Local arguments and variables return their values when referenced,
and must be preceded by TO to perform a store.

Local buffers may be defined in the form:
arr[ <expr> ]
Any name ending in the '[' character will be treated as an buffer,
the expression up to the terminating ']' will be interpreted to
provide the size of the buffer. Local buffers only return their base
address, all operators such as TO generate an ambiguous condition.

In the example below, a and b are local arguments, a+b and a*b are
local variables, and arr[ is a 10 byte local buffer.

: foo { a b | a+b a*b arr[ 10 ] -- }
a b + to a+b
a b * to a*b
cr a+b . a*b .
arr[ 10 erase
s" Hello" arr[ swap cmove
;

Local types
-----------
Some current Forth systems use indicators to define local variables
of sizes other than a cell. It is proposed that any name ending in a
':'
(colon) be reserved for this use.

: foo { a b | F: f1 F: f2 -- c }
...
;

Discussion
==========
The '|' (ASCII 0x7C) character is widely used as the separator
between local arguments and local variables. Other characters
accepted in current Forth implementations are '\' (ASCII 0x5C) and
'Š' (ASCII 0xA6).. Since the ANS standard is defined in terms of
7 bit ASCII, and with regard to internationalistion, we propose only
to consider the '|' and '\' characters further. Only recognition of
the '|' separator is mandatory.

The use of local types is contentious as they only become useful
if TO is available for these. In practice, many current systems
permit TO to be used with floats (children of FVALUE) and other
data types. Such systems often provide additional operators such
as +TO (add from stack to item) for children of VALUE and FVALUE.
Standardisation of operators with (for example) floats needs to
be done before the local types extension can be incorporated into
Forth200x. Apart from forcing allocation of buffer space, no
additional functionality is provided by local types that cannot
be obtained using local buffers. More preparatory standardisation
needs to be done before local types.

Apart from { (brace) itself, the proposal introduces one new
word BUILDLV. The definition of this word is designed for future
enhancements, e.g. more local data types, without having to
introduce more new words.

Forth 200x text
===============

13.6.2.xxxx {
brace LOCAL EXT

Interpretation: Interpretation semantics for this word are undefined.

Compilation:
( "<spaces>arg1" ... "<spaces>argn" | "<spaces>lv1" ... "<spaces>lvn"
-- )

Create up to eight local arguments by repeatedly skipping leading
spaces, parsing arg, and executing 13.6.2.yyyy BUILDLV. The list of
local arguments to be defined is terminated by "|", "--" or "}".
Append the run-time semantics for local arguments given below to the
current definition.
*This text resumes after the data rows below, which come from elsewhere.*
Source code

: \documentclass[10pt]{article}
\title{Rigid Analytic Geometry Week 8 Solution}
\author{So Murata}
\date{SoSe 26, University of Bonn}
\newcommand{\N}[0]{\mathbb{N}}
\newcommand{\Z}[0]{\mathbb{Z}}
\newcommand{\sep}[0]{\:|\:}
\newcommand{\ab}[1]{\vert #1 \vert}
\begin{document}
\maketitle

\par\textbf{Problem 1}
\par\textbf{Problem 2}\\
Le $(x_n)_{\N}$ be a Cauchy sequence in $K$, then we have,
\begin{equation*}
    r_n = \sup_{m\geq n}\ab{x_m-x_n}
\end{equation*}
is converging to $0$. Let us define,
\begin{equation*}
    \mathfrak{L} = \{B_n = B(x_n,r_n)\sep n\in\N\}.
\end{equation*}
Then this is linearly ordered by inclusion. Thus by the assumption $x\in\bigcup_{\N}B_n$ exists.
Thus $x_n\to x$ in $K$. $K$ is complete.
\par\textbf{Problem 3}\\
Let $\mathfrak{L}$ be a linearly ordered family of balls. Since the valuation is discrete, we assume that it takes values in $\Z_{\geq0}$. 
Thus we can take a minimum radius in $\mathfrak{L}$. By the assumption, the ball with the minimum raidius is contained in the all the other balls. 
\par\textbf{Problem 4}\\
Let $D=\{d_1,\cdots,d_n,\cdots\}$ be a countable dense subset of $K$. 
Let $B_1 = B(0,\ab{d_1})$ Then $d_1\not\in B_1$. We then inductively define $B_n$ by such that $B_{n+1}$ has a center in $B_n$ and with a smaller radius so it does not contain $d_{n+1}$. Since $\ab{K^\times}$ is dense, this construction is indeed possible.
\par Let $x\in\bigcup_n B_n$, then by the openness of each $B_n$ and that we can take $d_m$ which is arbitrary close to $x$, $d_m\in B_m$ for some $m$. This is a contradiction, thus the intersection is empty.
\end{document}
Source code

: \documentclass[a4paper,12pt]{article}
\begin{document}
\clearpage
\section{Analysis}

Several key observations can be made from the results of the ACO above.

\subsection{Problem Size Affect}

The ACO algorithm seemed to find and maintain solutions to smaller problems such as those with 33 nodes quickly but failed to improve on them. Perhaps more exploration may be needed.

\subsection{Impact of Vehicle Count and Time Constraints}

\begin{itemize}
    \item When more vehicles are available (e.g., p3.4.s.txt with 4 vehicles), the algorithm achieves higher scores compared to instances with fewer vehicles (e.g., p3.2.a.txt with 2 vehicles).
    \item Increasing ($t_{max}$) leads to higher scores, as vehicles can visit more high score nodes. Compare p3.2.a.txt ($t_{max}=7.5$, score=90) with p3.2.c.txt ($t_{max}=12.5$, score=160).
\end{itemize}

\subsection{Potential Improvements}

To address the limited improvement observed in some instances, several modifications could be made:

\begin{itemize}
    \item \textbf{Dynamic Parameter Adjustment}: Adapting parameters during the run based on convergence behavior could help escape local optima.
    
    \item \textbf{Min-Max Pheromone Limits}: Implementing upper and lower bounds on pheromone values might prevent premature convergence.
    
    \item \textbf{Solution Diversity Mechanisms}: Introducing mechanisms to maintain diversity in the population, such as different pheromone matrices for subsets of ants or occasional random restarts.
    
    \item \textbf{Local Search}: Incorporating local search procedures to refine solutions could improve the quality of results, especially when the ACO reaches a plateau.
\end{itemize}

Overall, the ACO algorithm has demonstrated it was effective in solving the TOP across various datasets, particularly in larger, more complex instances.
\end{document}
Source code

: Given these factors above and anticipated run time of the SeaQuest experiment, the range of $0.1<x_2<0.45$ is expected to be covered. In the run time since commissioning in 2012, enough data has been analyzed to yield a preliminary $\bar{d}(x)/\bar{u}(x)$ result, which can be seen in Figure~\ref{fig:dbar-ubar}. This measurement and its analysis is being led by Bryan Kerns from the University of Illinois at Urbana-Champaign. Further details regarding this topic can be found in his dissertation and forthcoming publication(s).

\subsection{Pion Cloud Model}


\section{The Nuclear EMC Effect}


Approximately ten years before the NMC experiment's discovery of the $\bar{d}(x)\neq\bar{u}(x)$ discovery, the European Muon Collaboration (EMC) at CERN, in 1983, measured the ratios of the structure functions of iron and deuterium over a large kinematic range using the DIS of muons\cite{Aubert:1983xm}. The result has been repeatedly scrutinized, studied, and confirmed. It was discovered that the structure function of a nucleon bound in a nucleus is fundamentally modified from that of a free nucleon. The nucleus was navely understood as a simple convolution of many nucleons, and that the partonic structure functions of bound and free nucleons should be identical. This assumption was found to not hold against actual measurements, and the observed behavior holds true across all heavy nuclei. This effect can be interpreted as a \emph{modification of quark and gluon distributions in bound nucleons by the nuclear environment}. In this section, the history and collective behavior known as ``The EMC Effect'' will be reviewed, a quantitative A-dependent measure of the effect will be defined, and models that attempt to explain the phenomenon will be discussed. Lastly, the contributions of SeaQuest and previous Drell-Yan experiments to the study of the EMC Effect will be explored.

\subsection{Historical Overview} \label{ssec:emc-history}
If a space delimited '|' is encountered, create
up to eight local variables or buffers by repeatedly skipping
leading spaces, parsing lv, and executing 13.6.2.yyyy BUILDLV. The
list of local variables and buffers to be defined is terminated by
"--" or "}". Append the run-time semantics for local variables and
local buffers given below to the current definition. If "--" has
been encountered, further text between "--" and } is ignored.

Local buffers have names that end in the '[' character. They define
their size by parsing the text string up to the next ']' character,
and passing that string to 7.6.1.1360 EVALUATE to obtain the size
of the storage in address units.

Local argument run-time: ( x1 ... xn -- )
Local variable run-time: ( -- )
Local buffer run-time: ( -- )

Initialize up to eight local arguments as described in 13.6.2.yyyy
BUILDLV. Local argument arg1 is initialized with x1, arg2 with x2 up
to argn from xn, which is on the top of the data stack. When
invoked, each local argument will return its value. The value
of a local argument may be changed using 13.6.1.2295 TO.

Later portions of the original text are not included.